Elliptic Functions and Maximal Unitarity

Abstract

Scattering amplitudes at loop level can be reduced to a basis of linearly independent Feynman integrals. The integral coefficients are extracted from generalized unitarity cuts which define algebraic varieties. The topology of an algebraic variety characterizes the difficulty of applying maximal cuts. In this work, we analyze a novel class of integrals whose maximal cuts give rise to an algebraic variety with irrational irreducible components. As a phenomenologically relevant example we examine the two-loop planar double-box contribution with internal massive lines. We derive unique projectors for all four master integrals in terms of multivariate residues along with Weierstrass' elliptic functions.
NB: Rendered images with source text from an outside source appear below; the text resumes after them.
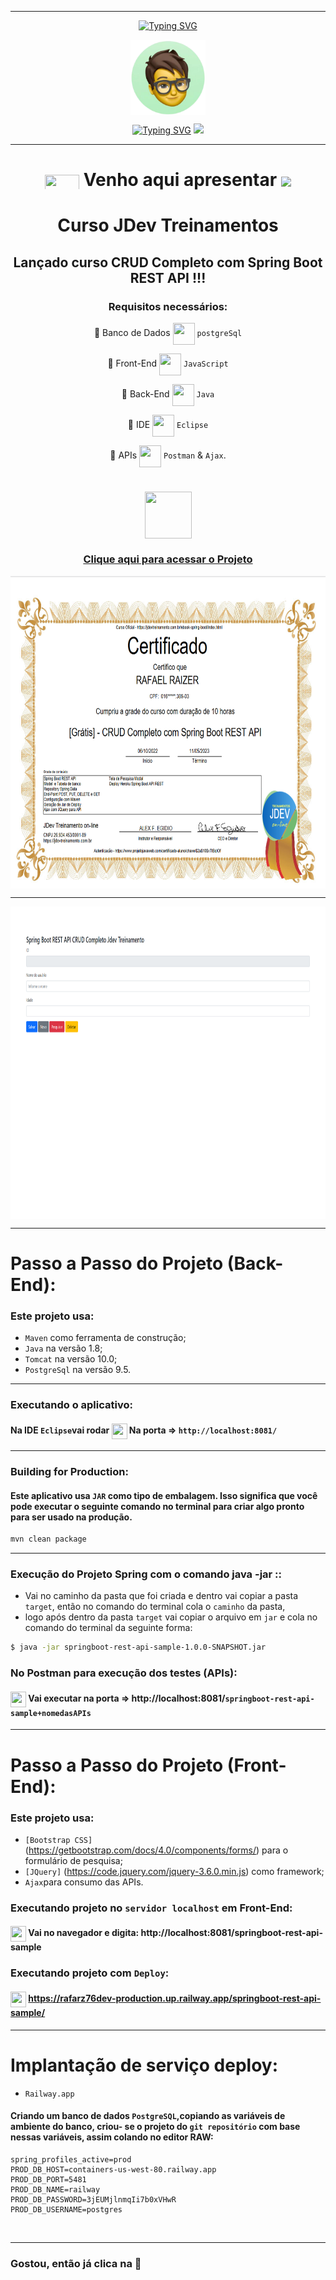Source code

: ***

<div align="center">

[![Typing SVG](https://readme-typing-svg.herokuapp.com?font=Fira+Code&weight=700&size=25&pause=1000&color=6035DF&center=true&vCenter=true&width=435&lines=Olá👋+sou+Rafael+Raizer)](https://git.io/typing-svg)

<img height="120em" src="images/ImagemDevRafa.png"  align="center">

<a href="https://git.io/typing-svg" align="center"><img src="https://readme-typing-svg.herokuapp.com?font=Fira+Code&weight=700&size=24&pause=1000&color=120A2A&center=true&vCenter=true&width=435&lines=Desenvolvedor+Front+End+Júnior" alt="Typing SVG" /></a>  <img src="https://media.giphy.com/media/l1J9sBOqBIvnafnUc/giphy.gif" width="70">

***
# <img src="https://media.giphy.com/media/XwcRflO9HD0Sk6RaRM/giphy.gif" align="center" height="25" width="55"> Venho aqui apresentar <img src="https://media.giphy.com/media/LmqitTYGsNMiWu3VWO/giphy.gif" align="center" width="65"> 


  # Curso JDev Treinamentos

## Lançado curso CRUD Completo com Spring Boot REST API !!!

 ### Requisitos necessários:

🎯 Banco de Dados <img src="https://media.giphy.com/media/fXQqNrqKATCNwq6zin/giphy.gif" align="center" height="35" width="35"> ```postgreSql``` 

🎯 Front-End <img src="https://media.giphy.com/media/fXQqNrqKATCNwq6zin/giphy.gif" align="center" height="35" width="35"> ```JavaScript``` 

🎯 Back-End <img src="https://media.giphy.com/media/fXQqNrqKATCNwq6zin/giphy.gif" align="center" height="35" width="35"> ```Java```

🎯 IDE <img src="https://media.giphy.com/media/fXQqNrqKATCNwq6zin/giphy.gif" align="center" height="35" width="35"> ```Eclipse```

🎯 APIs <img src="https://media.giphy.com/media/fXQqNrqKATCNwq6zin/giphy.gif" align="center" height="35" width="35"> ```Postman``` & ```Ajax```.

# <div align="center">
# <img src="https://media.giphy.com/media/9TFBxN300KpCUI6sBD/giphy.gif" align="center" height="75" width="75"> 
### [Clique aqui para acessar o Projeto](https://jdevtreinamentospringbootrest-production.up.railway.app/springboot-rest-api-sample/)
  
   <img src="images/certificado-jdev-1.png" align="center" height="500em" width="100%" >
  
***
  
  <img src="images/springboot-rest.png" align="center" height="500em" width="100%" href="https://rafarz76dev-production.up.railway.app/springboot-rest-api-sample">

***
<div align="left">
  
# Passo a Passo do Projeto (Back-End):
### Este projeto usa:
- `Maven` como ferramenta de construção;
- `Java` na versão 1.8;
- `Tomcat` na versão 10.0;
- `PostgreSql` na versão 9.5.

---
### Executando o aplicativo:
#### Na IDE `Eclipse`vai rodar <img src="https://media.giphy.com/media/XwcRflO9HD0Sk6RaRM/giphy.gif" align="center" height="25" width="25"> Na porta => `http://localhost:8081/`
---
### Building for Production:
#### Este aplicativo usa `JAR` como tipo de embalagem. Isso significa que você pode executar o seguinte comando no terminal para criar algo pronto para ser usado na produção.

```bash
mvn clean package
```
---
### Execução do Projeto  Spring com o  comando java -jar ::
- Vai no caminho da pasta que foi criada e dentro vai copiar a pasta `target`, então no comando do terminal cola o `caminho` da pasta,
- logo após dentro da pasta `target` vai copiar o arquivo em `jar` e cola no comando do terminal da seguinte forma:

```bash
$ java -jar springboot-rest-api-sample-1.0.0-SNAPSHOT.jar  
```

### No Postman para execução dos testes (APIs):
#### <img src="https://media.giphy.com/media/XwcRflO9HD0Sk6RaRM/giphy.gif" align="center" height="25" width="25"> Vai executar na porta => http://localhost:8081/`springboot-rest-api-sample+nomedasAPIs`

***
# Passo a Passo do Projeto (Front-End): 

### Este projeto usa:
- `[Bootstrap CSS]` (https://getbootstrap.com/docs/4.0/components/forms/) para o formulário de pesquisa;
- `[JQuery]` (https://code.jquery.com/jquery-3.6.0.min.js) como framework;
- `Ajax`para consumo das APIs.

### Executando projeto no `servidor localhost` em Front-End:

#### <img src="https://media.giphy.com/media/XwcRflO9HD0Sk6RaRM/giphy.gif" align="center" height="25" width="25"> Vai no navegador e digita: http://localhost:8081/springboot-rest-api-sample

### Executando projeto com `Deploy`:

#### <img src="https://media.giphy.com/media/XwcRflO9HD0Sk6RaRM/giphy.gif" align="center" height="25" width="25"> https://rafarz76dev-production.up.railway.app/springboot-rest-api-sample/

---
# Implantação de serviço deploy:
- `Railway.app`

#### Criando um banco de dados `PostgreSQL`,copiando as variáveis ​​de ambiente do banco, criou- se o projeto do `git repositório` com base nessas variáveis, assim colando no editor RAW:

```properties
spring_profiles_active=prod
PROD_DB_HOST=containers-us-west-80.railway.app
PROD_DB_PORT=5481
PROD_DB_NAME=railway
PROD_DB_PASSWORD=3jEUMjlnmqIi7b0xVHwR
PROD_DB_USERNAME=postgres
```

<br>
  
---
### Gostou, então já clica na 🌟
We also show how to generate the leading-topology part of otherwise infeasible integration-by-parts identities analytically from exact meromorphic differential forms.

Figures (2)

• Figure 1: The planar double box.
• Figure 2: The distribution of and relations among the eight poles $(z_1,\dots,z_8)$ in the underlying lattice of the elliptic functions. It can be seen that $z_{2i} = z_{2i-1}+z_2$ for $i = 1,2,3,4$ and $z_{i+2} = z_i+\omega_1+\omega_2$ for $i = 1,2,5,6$.